== Segment start ==

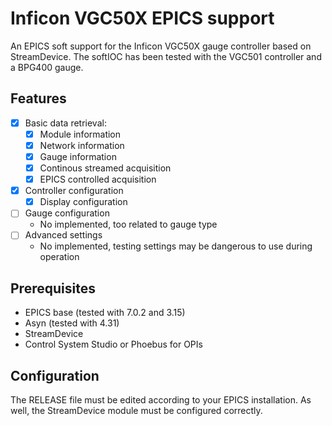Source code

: # Inficon VGC50X EPICS support

An EPICS soft support for the Inficon VGC50X gauge controller based on StreamDevice. The softIOC has been tested with the VGC501 controller and a BPG400 gauge.

## Features

- [x] Basic data retrieval:
  - [x] Module information
  - [x] Network information
  - [x] Gauge information
  - [x] Continous streamed acquisition
  - [x] EPICS controlled acquisition
- [x] Controller configuration
  - [x] Display configuration
- [ ] Gauge configuration
  - No implemented, too related to gauge type
- [ ] Advanced settings
  - No implemented, testing settings may be dangerous to use during operation

## Prerequisites

- EPICS base (tested with 7.0.2 and 3.15)
- Asyn (tested with 4.31)
- StreamDevice
- Control System Studio or Phoebus for OPIs

## Configuration

The RELEASE file must be edited according to your EPICS installation. As well, the StreamDevice module must be configured correctly.
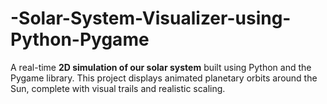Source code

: # -Solar-System-Visualizer-using-Python-Pygame
A real-time **2D simulation of our solar system** built using Python and the Pygame library. This project displays animated planetary orbits around the Sun, complete with visual trails and realistic scaling.
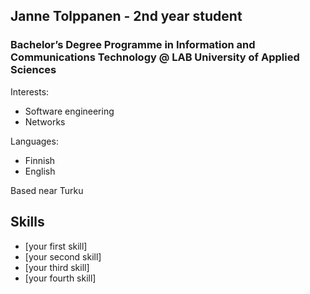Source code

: 
## Janne Tolppanen - 2nd year student
### Bachelor’s Degree Programme in Information and Communications Technology @ LAB University of Applied Sciences

Interests:
- Software engineering
- Networks

Languages:
- Finnish
- English

Based near Turku
<div id="skills">
  <h2>Skills</h2>
  <ul>
    <li>[your first skill]</li>
    <li>[your second skill]</li>
    <li>[your third skill]</li>
    <li>[your fourth skill]</li>
  </ul>
</div>

          

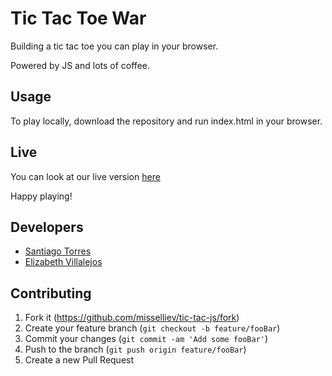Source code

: # Tic Tac Toe War

Building a tic tac toe you can play in your browser.

Powered by JS and lots of coffee.

## Usage

To play locally, download the repository and run index.html in your browser.

## Live

You can look at our live version [here](https://misselliev.github.io/tic-tac-js/) 

Happy playing! 

## Developers

- [Santiago Torres](https://github.com/stiakov)
- [Elizabeth Villalejos](https://github.com/misselliev/)

## Contributing

1. Fork it (<https://github.com/misselliev/tic-tac-js/fork>)
2. Create your feature branch (`git checkout -b feature/fooBar`)
3. Commit your changes (`git commit -am 'Add some fooBar'`)
4. Push to the branch (`git push origin feature/fooBar`)
5. Create a new Pull Request
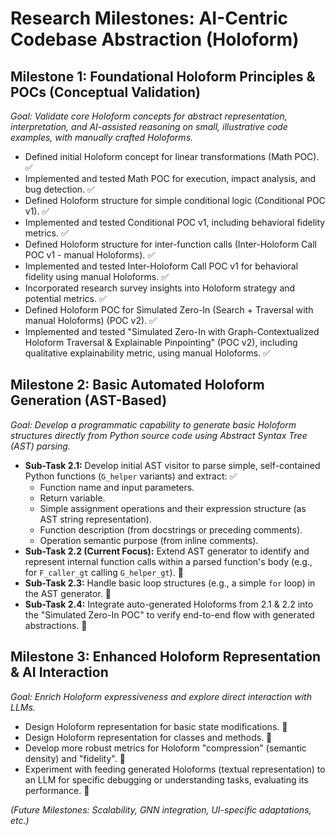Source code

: # Research Milestones: AI-Centric Codebase Abstraction (Holoform)

## Milestone 1: Foundational Holoform Principles & POCs (Conceptual Validation)
*Goal: Validate core Holoform concepts for abstract representation, interpretation, and AI-assisted reasoning on small, illustrative code examples, with manually crafted Holoforms.*
*   Defined initial Holoform concept for linear transformations (Math POC). ✅
*   Implemented and tested Math POC for execution, impact analysis, and bug detection. ✅
*   Defined Holoform structure for simple conditional logic (Conditional POC v1). ✅
*   Implemented and tested Conditional POC v1, including behavioral fidelity metrics. ✅
*   Defined Holoform structure for inter-function calls (Inter-Holoform Call POC v1 - manual Holoforms). ✅
*   Implemented and tested Inter-Holoform Call POC v1 for behavioral fidelity using manual Holoforms. ✅
*   Incorporated research survey insights into Holoform strategy and potential metrics. ✅
*   Defined Holoform POC for Simulated Zero-In (Search + Traversal with manual Holoforms) (POC v2). ✅
*   Implemented and tested "Simulated Zero-In with Graph-Contextualized Holoform Traversal & Explainable Pinpointing" (POC v2), including qualitative explainability metric, using manual Holoforms. ✅

## Milestone 2: Basic Automated Holoform Generation (AST-Based)
*Goal: Develop a programmatic capability to generate basic Holoform structures directly from Python source code using Abstract Syntax Tree (AST) parsing.*
*   **Sub-Task 2.1:** Develop initial AST visitor to parse simple, self-contained Python functions (`G_helper` variants) and extract: ✅
    *   Function name and input parameters.
    *   Return variable.
    *   Simple assignment operations and their expression structure (as AST string representation).
    *   Function description (from docstrings or preceding comments).
    *   Operation semantic purpose (from inline comments).
*   **Sub-Task 2.2 (Current Focus):** Extend AST generator to identify and represent internal function calls within a parsed function's body (e.g., for `F_caller_gt` calling `G_helper_gt`). 🔲
*   **Sub-Task 2.3:** Handle basic loop structures (e.g., a simple `for` loop) in the AST generator. 🔲
*   **Sub-Task 2.4:** Integrate auto-generated Holoforms from 2.1 & 2.2 into the "Simulated Zero-In POC" to verify end-to-end flow with generated abstractions. 🔲

## Milestone 3: Enhanced Holoform Representation & AI Interaction
*Goal: Enrich Holoform expressiveness and explore direct interaction with LLMs.*
*   Design Holoform representation for basic state modifications. 🔲
*   Design Holoform representation for classes and methods. 🔲
*   Develop more robust metrics for Holoform "compression" (semantic density) and "fidelity". 🔲
*   Experiment with feeding generated Holoforms (textual representation) to an LLM for specific debugging or understanding tasks, evaluating its performance. 🔲

_(Future Milestones: Scalability, GNN integration, UI-specific adaptations, etc.)_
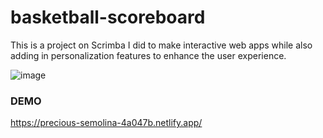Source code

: # basketball-scoreboard

This is a project on Scrimba I did to make interactive web apps while also adding in personalization features to enhance the user experience.

![image](https://github.com/user-attachments/assets/5817f25b-6aa7-4ba8-be5d-08fb346e7c33)

### DEMO
https://precious-semolina-4a047b.netlify.app/
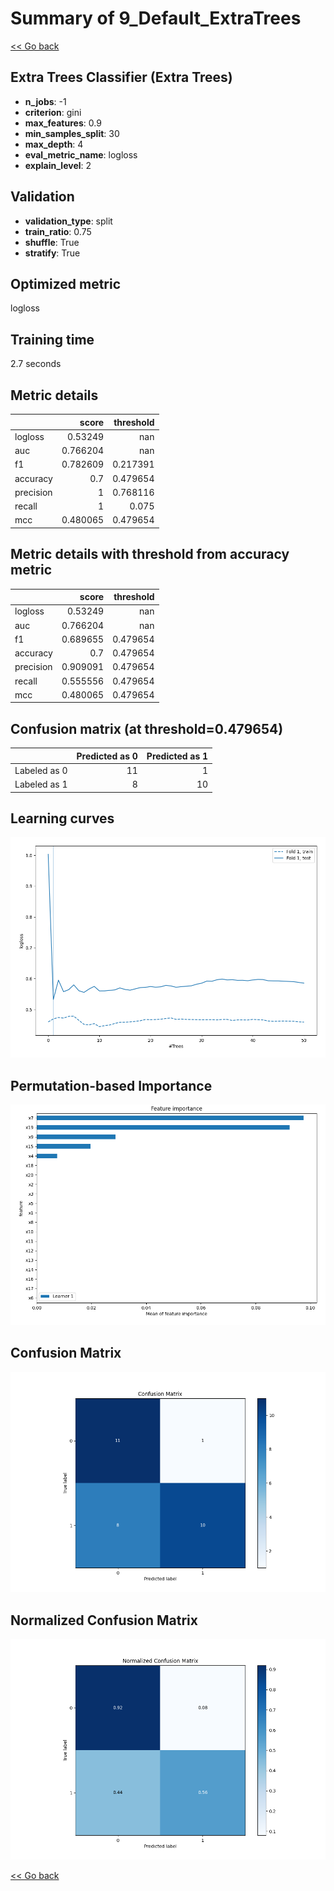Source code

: # Summary of 9_Default_ExtraTrees

[<< Go back](../README.md)


## Extra Trees Classifier (Extra Trees)
- **n_jobs**: -1
- **criterion**: gini
- **max_features**: 0.9
- **min_samples_split**: 30
- **max_depth**: 4
- **eval_metric_name**: logloss
- **explain_level**: 2

## Validation
 - **validation_type**: split
 - **train_ratio**: 0.75
 - **shuffle**: True
 - **stratify**: True

## Optimized metric
logloss

## Training time

2.7 seconds

## Metric details
|           |    score |   threshold |
|:----------|---------:|------------:|
| logloss   | 0.53249  |  nan        |
| auc       | 0.766204 |  nan        |
| f1        | 0.782609 |    0.217391 |
| accuracy  | 0.7      |    0.479654 |
| precision | 1        |    0.768116 |
| recall    | 1        |    0.075    |
| mcc       | 0.480065 |    0.479654 |


## Metric details with threshold from accuracy metric
|           |    score |   threshold |
|:----------|---------:|------------:|
| logloss   | 0.53249  |  nan        |
| auc       | 0.766204 |  nan        |
| f1        | 0.689655 |    0.479654 |
| accuracy  | 0.7      |    0.479654 |
| precision | 0.909091 |    0.479654 |
| recall    | 0.555556 |    0.479654 |
| mcc       | 0.480065 |    0.479654 |


## Confusion matrix (at threshold=0.479654)
|              |   Predicted as 0 |   Predicted as 1 |
|:-------------|-----------------:|-----------------:|
| Labeled as 0 |               11 |                1 |
| Labeled as 1 |                8 |               10 |

## Learning curves
![Learning curves](learning_curves.png)

## Permutation-based Importance
![Permutation-based Importance](permutation_importance.png)
## Confusion Matrix

![Confusion Matrix](confusion_matrix.png)


## Normalized Confusion Matrix

![Normalized Confusion Matrix](confusion_matrix_normalized.png)



[<< Go back](../README.md)
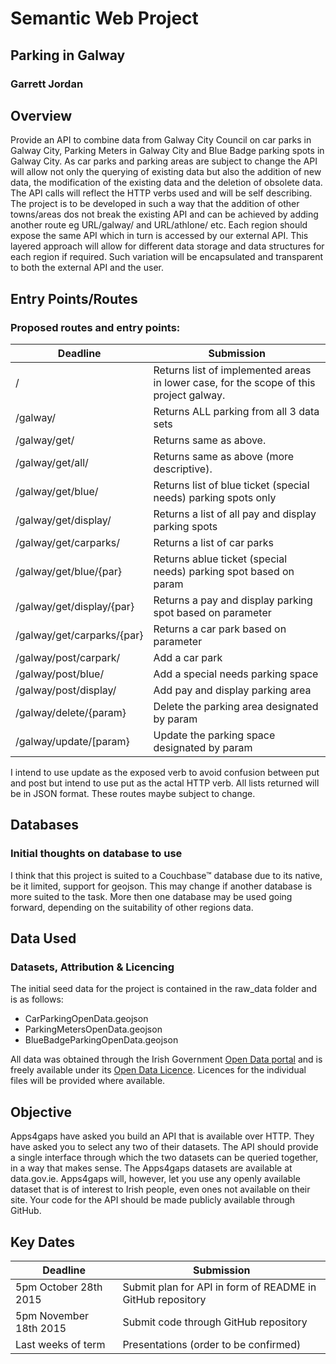 # Semantic Web Project

## Parking in Galway
### Garrett Jordan

## Overview 

Provide an API to combine data from Galway City Council on car parks in Galway City, Parking Meters in Galway City and Blue Badge parking spots in Galway City. As car parks and parking areas are subject to change the API will allow not only the querying of existing data but also the addition of new data, the modification of the existing data and the deletion of obsolete data. The API calls will reflect the HTTP verbs used and will be self describing. The project is to be developed in such a way that the addition of other towns/areas dos not break the existing API and can be achieved by adding another route eg URL/galway/ and URL/athlone/ etc.
Each region should expose the same API which in turn is accessed by our external API. This layered approach will allow for different data storage and data structures for each region if required. Such variation will be encapsulated and transparent to both the external API and the user.

## Entry Points/Routes
### Proposed routes and entry points:
Deadline | Submission
---------|------------
 / | Returns list of implemented areas in lower case, for the scope of this project galway.
 /galway/ | Returns ALL parking from all 3 data sets
 /galway/get/ | Returns same as above.
 /galway/get/all/ | Returns same as above (more descriptive).
 /galway/get/blue/ | Returns list of blue ticket (special needs) parking spots only
 /galway/get/display/ | Returns a list of all pay and display parking spots
 /galway/get/carparks/ | Returns a list of car parks
 /galway/get/blue/{par} | Returns ablue ticket (special needs) parking spot based on param
 /galway/get/display/{par} | Returns a pay and display parking spot based on parameter
 /galway/get/carparks/{par} | Returns a car park based on parameter 
 /galway/post/carpark/ | Add a car park
 /galway/post/blue/ | Add a special needs parking space
 /galway/post/display/ | Add pay and display parking area
 /galway/delete/{param} | Delete the parking area designated by param
 /galway/update/[param} | Update the parking space designated by param
 
I intend to use update as the exposed verb to avoid confusion between put and post but intend to use put as the actal HTTP verb. All lists returned will be in JSON format. These routes maybe subject to change.

## Databases
### Initial thoughts on database to use

I think that this project is suited to a Couchbase&trade; database due to its native, be it limited, support for geojson. This may change if another database is more suited to the task. More then one database may be used going forward, depending on the suitability of other regions data.

 

## Data Used
### Datasets, Attribution & Licencing

The initial seed data for the project is contained in the raw_data folder and is as follows:

* CarParkingOpenData.geojson
* ParkingMetersOpenData.geojson
* BlueBadgeParkingOpenData.geojson
 
All data was obtained through the Irish Government [Open Data portal](http://data.gov.ie) and is freely available under its [Open Data Licence](https://data.gov.ie/licence). Licences for the individual files will be provided where available.


## Objective

Apps4gaps have asked you build an API that is available over HTTP. They have asked you to select any two of their datasets. The API should provide a single interface through which the two datasets can be queried together, in a way that makes sense. The Apps4gaps datasets are available at data.gov.ie. Apps4gaps will, however, let you use any openly available dataset that is of interest to Irish people, even ones not available on their site. Your code for the API should be made publicly available through GitHub.

## Key Dates

Deadline | Submission
---------|------------
5pm October 28th 2015 | Submit plan for API in form of README in GitHub repository
5pm November 18th 2015 | Submit code through GitHub repository
Last weeks of term | Presentations (order to be confirmed)



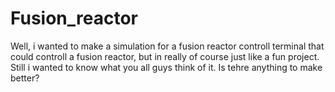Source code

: # Fusion_reactor
Well, i wanted to make a simulation for a fusion reactor controll terminal that could controll a fusion reactor, but in really of course just like a fun project. Still i wanted to know what you all guys think of it. Is tehre anything to make better?
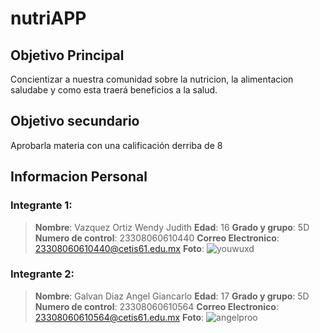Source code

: # nutriAPP
## Objetivo Principal
Concientizar a nuestra comunidad sobre la nutricion, la alimentacion saludabe y como esta traerá beneficios a la salud.
## Objetivo secundario
Aprobarla materia con una calificación derriba de 8   

## Informacion Personal
### Integrante 1:
> **Nombre**: Vazquez Ortiz Wendy Judith
> **Edad**: 16
> **Grado y grupo**: 5D
> **Numero de control**: 23308060610440
> **Correo Electronico**: 23308060610440@cetis61.edu.mx
> **Foto**:
![youwuxd](https://github.com/user-attachments/assets/edc18146-88e7-438d-b3e5-f65f3cd3fe89)  
### Integrante 2:
>**Nombre**: Galvan Diaz Angel Giancarlo
>**Edad**: 17
>**Grado y grupo**: 5D
>**Numero de control**: 23308060610564
>**Correo Electronico**: 23308060610564@cetis61.edu.mx
>**Foto**:
![angelproo](https://github.com/user-attachments/assets/e511246f-930d-437e-b555-37e58ee9fc82)
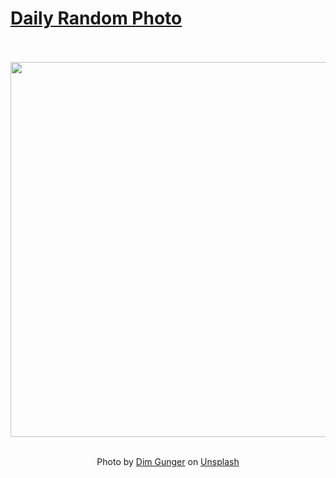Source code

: # [Daily Random Photo](https://www.dailyrandomphoto.com/)

<div align="center">
  <br>
  <br>
  <a href="https://www.dailyrandomphoto.com/p/2021/2021-05-12/"><img src="https://images.unsplash.com/photo-1619529079006-873f44d61e1e?crop=entropy&cs=tinysrgb&fit=max&fm=jpg&ixid=Mnw3NzUwOHwwfDF8cmFuZG9tfHx8fHx8fHx8MTYyMDc3ODA2NA&ixlib=rb-1.2.1&q=80&w=1080" width="600px"></a>
  <br>
  <br>
  <p class="has-text-grey">Photo by <a href="https://unsplash.com/@gundim?utm_source=Daily%20Random%20Photo&amp;utm_medium=referral" target="_blank" rel="noopener noreferrer">Dim Gunger</a> on <a href="https://unsplash.com/photos/iCVkB9YKeSQ?utm_source=Daily%20Random%20Photo&amp;utm_medium=referral" target="_blank" rel="noopener noreferrer">Unsplash</a></p>
</div>

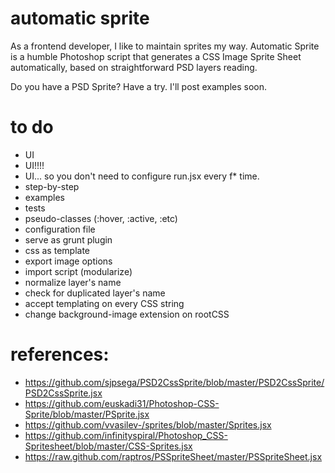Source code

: automatic sprite
================

As a frontend developer, I like to maintain sprites my way. Automatic Sprite is a humble Photoshop script that generates a CSS Image Sprite Sheet automatically, based on straightforward PSD layers reading.

Do you have a PSD Sprite? Have a try. I'll post examples soon.

# to do
* UI
* UI!!!!
* UI... so you don't need to configure run.jsx every f* time.
* step-by-step
* examples
* tests
* pseudo-classes (:hover, :active, :etc)
* configuration file
* serve as grunt plugin
* css as template
* export image options
* import script (modularize)
* normalize layer's name
* check for duplicated layer's name
* accept templating on every CSS string
* change background-image extension on rootCSS

# references:
* https://github.com/sjpsega/PSD2CssSprite/blob/master/PSD2CssSprite/PSD2CssSprite.jsx
* https://github.com/euskadi31/Photoshop-CSS-Sprite/blob/master/PSprite.jsx
* https://github.com/vvasilev-/sprites/blob/master/Sprites.jsx
* https://github.com/infinityspiral/Photoshop_CSS-Spritesheet/blob/master/CSS-Sprites.jsx
* https://raw.github.com/raptros/PSSpriteSheet/master/PSSpriteSheet.jsx
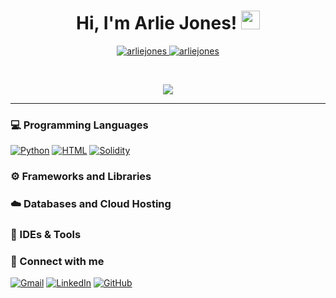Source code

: <h1 align="center">
Hi, I'm Arlie Jones!
	<a href="https://github.com/arliejones" target="_self">
		<img src="https://media.giphy.com/media/hvRJCLFzcasrR4ia7z/giphy.gif" width="30">
	</a>
</h1>
<p align="center">
	<a href="https://github.com/arliejones">
		<img src="https://komarev.com/ghpvc/?username=arliejones&label=Profile%20views&color=0e75b6&style=flat" alt="arliejones" />
	</a>
	<a href="https://github.com/arliejones">
		<img src="https://img.shields.io/github/followers/arliejones?label=Followers" alt="arliejones" />
	</a>
</p>
<br/>
<p align="center">
	<a href="https://github.com/arliejones">
		<img src="https://readme-typing-svg.herokuapp.com?lines=FinTech+Enthusiast;Python+Developer;Data+Analyst;Blockchain+and+Smart+Contracts;Always%20learning%20new%20things&center=true&width=380&height=45">
	</a>
</p>

----

### 💻 Programming Languages
<p>
	<a href="https://github.com/arliejones"><img alt="Python"src="https://img.shields.io/badge/Python-3776AB?style=for-the-badge&logo=python&logoColor=white"></a>
	<a href="https://github.com/arliejones"><img alt="HTML"src="https://img.shields.io/badge/HTML-239120?style=for-the-badge&logo=html5&logoColor=white"></a>
	<a href="https://github.com/arliejones"><img alt="Solidity" src="https://img.shields.io/badge/Solidity-%23363636.svg?style=for-the-badge&logo=solidity&logoColor=white"></a>
	
</p>

### ⚙️ Frameworks and Libraries
<p>

</p>


### ☁️ Databases and Cloud Hosting
<p>

</p>

### 🧰 IDEs & Tools
<p>

</p>


### 🤝 Connect with me
<p align="left">
	<a href="mailto:arliejones98@gmail.com"><img img src="https://img.shields.io/badge/gmail-%23EA4335.svg?style=plastic&logo=gmail&logoColor=white" alt="Gmail"/></a>
	<a href="https://www.linkedin.com/in/arlie-jones-020092159/"><img src="https://img.shields.io/badge/linkedin-%230A66C2.svg?style=plastic&logo=linkedin&logoColor=white" alt="LinkedIn"/></a>
	<a href="https://github.com/arliejones"><img src="https://img.shields.io/badge/github-%23181717.svg?style=plastic&logo=github&logoColor=white" alt="GitHub"/></a>
</p>





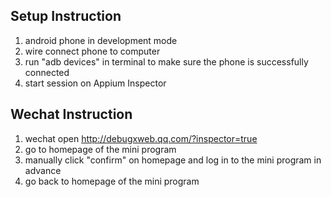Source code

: ## Setup Instruction
1. android phone in development mode
2. wire connect phone to computer
3. run "adb devices" in terminal to make sure the phone is successfully connected
4. start session on Appium Inspector

## Wechat Instruction
1. wechat open http://debugxweb.qq.com/?inspector=true
2. go to homepage of the mini program
3. manually click "confirm" on homepage and log in to the mini program in advance
4. go back to homepage of the mini program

== Segment end ==

• _WORK TO BE COMPLETED_: Give nothing but the number of lines in the entries that include "Returns".

• _ANSWER FOR THE TASK_: 10